3 würfe später ist meine rute  voll krumm und der Fisch macht eine gute Flucht. Dann Sprünge und Rollen. Nach gefühlt nee Ewigkeit lag der Fisch dann im kescher. Jaaaaaaaaaaaaa!!! Hab ich geschrien.
Mein zweiter Fisch dann am Nachmittag.  Nach der Mittagspause wieder an den ententeich und nix. Wir wollten schon wieder los zum abendessen vorbereiten als plötzlich gut wind kam. 10 später war das Wasser trüb und dann der biss auf wurm mit Twister 10m vorm Ufer bei langsamer Führung. Saudicke und kampfstarke mefo- ein toller Fisch

Nächster trip wird jetzt geplant. Ich hab das Fieber jetzt auch


----------



## Martyin84 (22. April 2018)

*AW: Aktuelle Meerforellenfänge Frühjahr 2018*

Dickes Petri von mir#6
Auch wenn Dänemark ein anderes Revier ist.
Fotos wären noch schön gewesen zu deinem Bericht#6
Es geht also doch was,,wenn die Mefos sich auf die Ringler einschießen,die sehr Grundnah ringeln, ist klar,warum sie so manchen toll lackierten Blinker außer Acht lassen


----------



## dirk.steffen (22. April 2018)

*AW: Aktuelle Meerforellenfänge Frühjahr 2018*

Die Regierung hatte mir heute Abend doch noch mal freigegeben :vik:
Also Plünnen ins Auto und ab an die Küste.
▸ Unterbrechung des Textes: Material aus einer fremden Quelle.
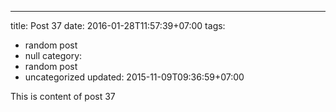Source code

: ---
title: Post 37
date: 2016-01-28T11:57:39+07:00
tags:
  - random post
  - null
category:
  - random post
  - uncategorized
updated: 2015-11-09T09:36:59+07:00

This is content of post 37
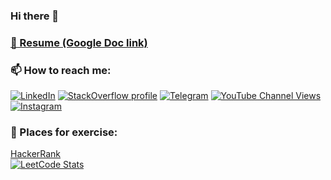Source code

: ### Hi there 👋

### <a href="https://docs.google.com/document/d/19W0rGvzkZEzHNFFNjD_tDxCzzpNnHh4xmTiTQz0plxg/edit?usp=sharing" target="_blank">📝 Resume (Google Doc link)</a>

### 📫 How to reach me:
[![LinkedIn](https://img.shields.io/badge/LinkedIn-profile-%230e76a8?style=flat&logo=linkedin)](https://www.linkedin.com/in/dmitrii-podlesnykh)
[![StackOverflow profile](https://img.shields.io/badge/StackOverflow-profile-%232CA5E0?style=flat)](https://stackoverflow.com/users/6460906/dmitrii-podlesnykh)
[![Telegram](https://img.shields.io/badge/Telegram-ping-%232CA5E0?style=flat&logo=telegram)](https://t.me/DmitriiPodlesnykh)
[![YouTube Channel Views][youtube-icon]][youtube-channel-link]
[![Instagram][instagram-icon]](https://www.instagram.com/d.podlesnykh/)


### 🌱 Places for exercise:
[HackerRank](https://www.hackerrank.com/d_podlesnykh)
<br/>[![LeetCode Stats][1]][profile-link]

[1]: https://leetcard.jacoblin.cool/DmitriiPodlesnykh?theme=unicorn&font=Itim
[profile-link]: https://leetcode.com/DmitriiPodlesnykh/

[instagram-icon]: https://img.shields.io/badge/Instagram-account-%232CA5E0?style=flat

[youtube-icon]: https://img.shields.io/youtube/channel/views/UC4eAGA-fuOl0a5LIz1m1qYA
[youtube-channel-link]: https://www.youtube.com/channel/UC4eAGA-fuOl0a5LIz1m1qYA

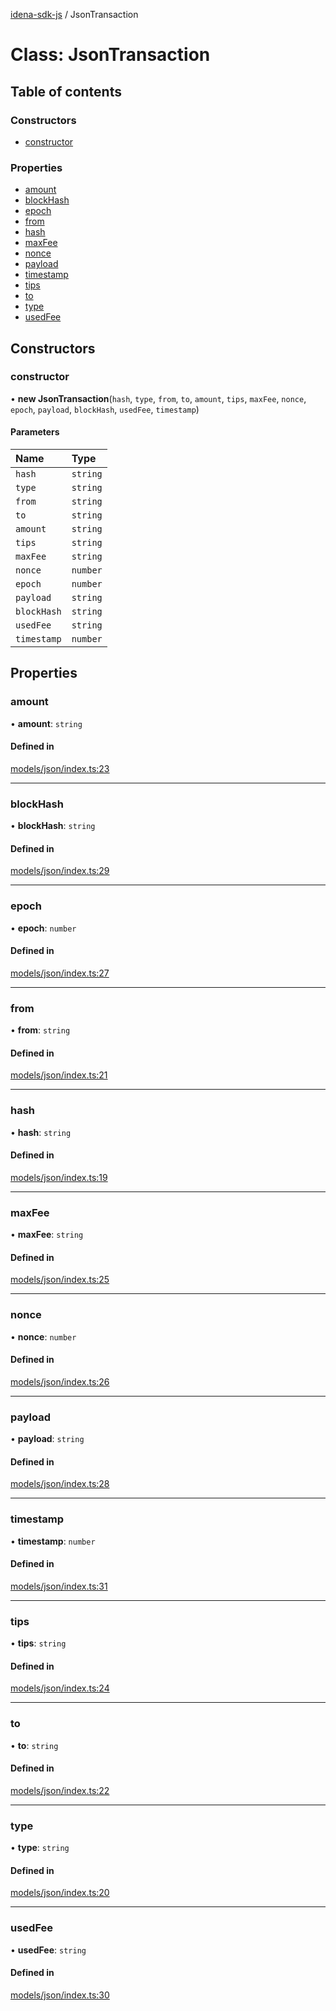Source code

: [idena-sdk-js](../README.md) / JsonTransaction

# Class: JsonTransaction

## Table of contents

### Constructors

- [constructor](JsonTransaction.md#constructor)

### Properties

- [amount](JsonTransaction.md#amount)
- [blockHash](JsonTransaction.md#blockhash)
- [epoch](JsonTransaction.md#epoch)
- [from](JsonTransaction.md#from)
- [hash](JsonTransaction.md#hash)
- [maxFee](JsonTransaction.md#maxfee)
- [nonce](JsonTransaction.md#nonce)
- [payload](JsonTransaction.md#payload)
- [timestamp](JsonTransaction.md#timestamp)
- [tips](JsonTransaction.md#tips)
- [to](JsonTransaction.md#to)
- [type](JsonTransaction.md#type)
- [usedFee](JsonTransaction.md#usedfee)

## Constructors

### constructor

• **new JsonTransaction**(`hash`, `type`, `from`, `to`, `amount`, `tips`, `maxFee`, `nonce`, `epoch`, `payload`, `blockHash`, `usedFee`, `timestamp`)

#### Parameters

| Name | Type |
| :------ | :------ |
| `hash` | `string` |
| `type` | `string` |
| `from` | `string` |
| `to` | `string` |
| `amount` | `string` |
| `tips` | `string` |
| `maxFee` | `string` |
| `nonce` | `number` |
| `epoch` | `number` |
| `payload` | `string` |
| `blockHash` | `string` |
| `usedFee` | `string` |
| `timestamp` | `number` |

## Properties

### amount

• **amount**: `string`

#### Defined in

[models/json/index.ts:23](https://github.com/idena-network/idena-sdk-js/blob/master/src/models/json/index.ts#L23)

___

### blockHash

• **blockHash**: `string`

#### Defined in

[models/json/index.ts:29](https://github.com/idena-network/idena-sdk-js/blob/master/src/models/json/index.ts#L29)

___

### epoch

• **epoch**: `number`

#### Defined in

[models/json/index.ts:27](https://github.com/idena-network/idena-sdk-js/blob/master/src/models/json/index.ts#L27)

___

### from

• **from**: `string`

#### Defined in

[models/json/index.ts:21](https://github.com/idena-network/idena-sdk-js/blob/master/src/models/json/index.ts#L21)

___

### hash

• **hash**: `string`

#### Defined in

[models/json/index.ts:19](https://github.com/idena-network/idena-sdk-js/blob/master/src/models/json/index.ts#L19)

___

### maxFee

• **maxFee**: `string`

#### Defined in

[models/json/index.ts:25](https://github.com/idena-network/idena-sdk-js/blob/master/src/models/json/index.ts#L25)

___

### nonce

• **nonce**: `number`

#### Defined in

[models/json/index.ts:26](https://github.com/idena-network/idena-sdk-js/blob/master/src/models/json/index.ts#L26)

___

### payload

• **payload**: `string`

#### Defined in

[models/json/index.ts:28](https://github.com/idena-network/idena-sdk-js/blob/master/src/models/json/index.ts#L28)

___

### timestamp

• **timestamp**: `number`

#### Defined in

[models/json/index.ts:31](https://github.com/idena-network/idena-sdk-js/blob/master/src/models/json/index.ts#L31)

___

### tips

• **tips**: `string`

#### Defined in

[models/json/index.ts:24](https://github.com/idena-network/idena-sdk-js/blob/master/src/models/json/index.ts#L24)

___

### to

• **to**: `string`

#### Defined in

[models/json/index.ts:22](https://github.com/idena-network/idena-sdk-js/blob/master/src/models/json/index.ts#L22)

___

### type

• **type**: `string`

#### Defined in

[models/json/index.ts:20](https://github.com/idena-network/idena-sdk-js/blob/master/src/models/json/index.ts#L20)

___

### usedFee

• **usedFee**: `string`

#### Defined in

[models/json/index.ts:30](https://github.com/idena-network/idena-sdk-js/blob/master/src/models/json/index.ts#L30)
Am ersten Spot mit einem Kumpel getroffen. Der hatte noch nix, ich konnte auch nix beisteuern. #d Dann wurde der Wind weniger und drehte irgendwie. Also Spotwechsel und ab zur offenen Küste. Wind voll drauf, reichliche "Dreck" im Wasser :c Also doch wieder flache Bucht. Dort war dann klares Wasser und Ententeich |uhoh:
Aber egal, ab ins Wasser. Beim reinwaten im knietiefen Wasser ca, 20 m vor mir plötzlich Bewegung an der Oberfläche. Es sprangen reichlich Kleinfische (Sandaale?) in wilder Flucht aus dem Wasser. Gezieltes Anwerfen brachte nix. Mein Kumpel kam dann auch langsam angwatet und vermeldete einen Nachläufer :m Da müßte doch noch was gehen.
Na ja, erstmal war Pause. Wir haben uns dann erstmal getrennt und sind jeder in eine andere Richtung an der Krautkante langgewatet. Nach einiger Zeit Biß :a Beim Drill 5-10 m neben dem Fisch noch ein Schwall |uhoh: Na ja, Fisch konnte gelandet werden, 46 cm Silber :vik: Kurze Zeit später wieder Biß, der Fisch stieg dann kurz vor dem Kescher aus :r Danach konnte ich mehrere Fische an der Oberfläche beobachten. Mein Kumpel war mittlerweile in meine Richtung unterwegs, hatte auch mehrere Bisse, konnte aber leider keinen Fisch landen. #d Kurz bevor er bei mir eintraf, 10 m vor mir wieder Biß. Dieses mal 50 cm Silber und sicher gelandet #6 Danach war die Sonne weg und nix ging mehr.
Ein wunderschöner Abend mit einem herrlichen Sonnenuntergang und reichlich Fisch vor Ort :m
Und Samstag geht es nach Lnageland |wavey:


----------



## kneew (23. April 2018)

*AW: Aktuelle Meerforellenfänge Frühjahr 2018*



Martyin84 schrieb:


> Dickes Petri von mir#6
> Auch wenn Dänemark ein anderes Revier ist.
> Fotos wären noch schön gewesen zu deinem Bericht#6
> Es geht also doch was,,wenn die Mefos sich auf die Ringler einschießen,die sehr Grundnah ringeln, ist klar,warum sie so manchen toll lackierten Blinker außer Acht lassen




Oder eben Borstenwurm - Blinker Imitat fischen.. :q Aber da die Borsten- (Seeringelwürmer), Hochzeit haben eignet sicher eher die Fliege, Sbiro mit Fliege.. April, April er weiß nicht was er will diese Woche noch dann ist schon Mai -bald steht der Raps. Euch ne schöne Woche und für all die jenigen die Frei - Urlaub haben, reichlich dicke Fische und stramme Ruten..
 tight lines #6


  So heute Morgen in der Frühe los Stoltera einen Biss in der Rute oder es war ein Anstuppser was auch immer.. Montage umgebaut auf Sandaal Inliner vorher war es ein Rot-Schw Silling nach einpaar mal Speedfisching mit Stopps, dann der Biss knallhart sehr kämpferisch und fluchten mit sprüngen Hammer für eine 60er MeFo zum Glück war die Bremse richtig gestellt sonst wäre der Fisch sicher auf und weit davon.. Danach war schluss 2 Std noch probiert aber nichts mehr.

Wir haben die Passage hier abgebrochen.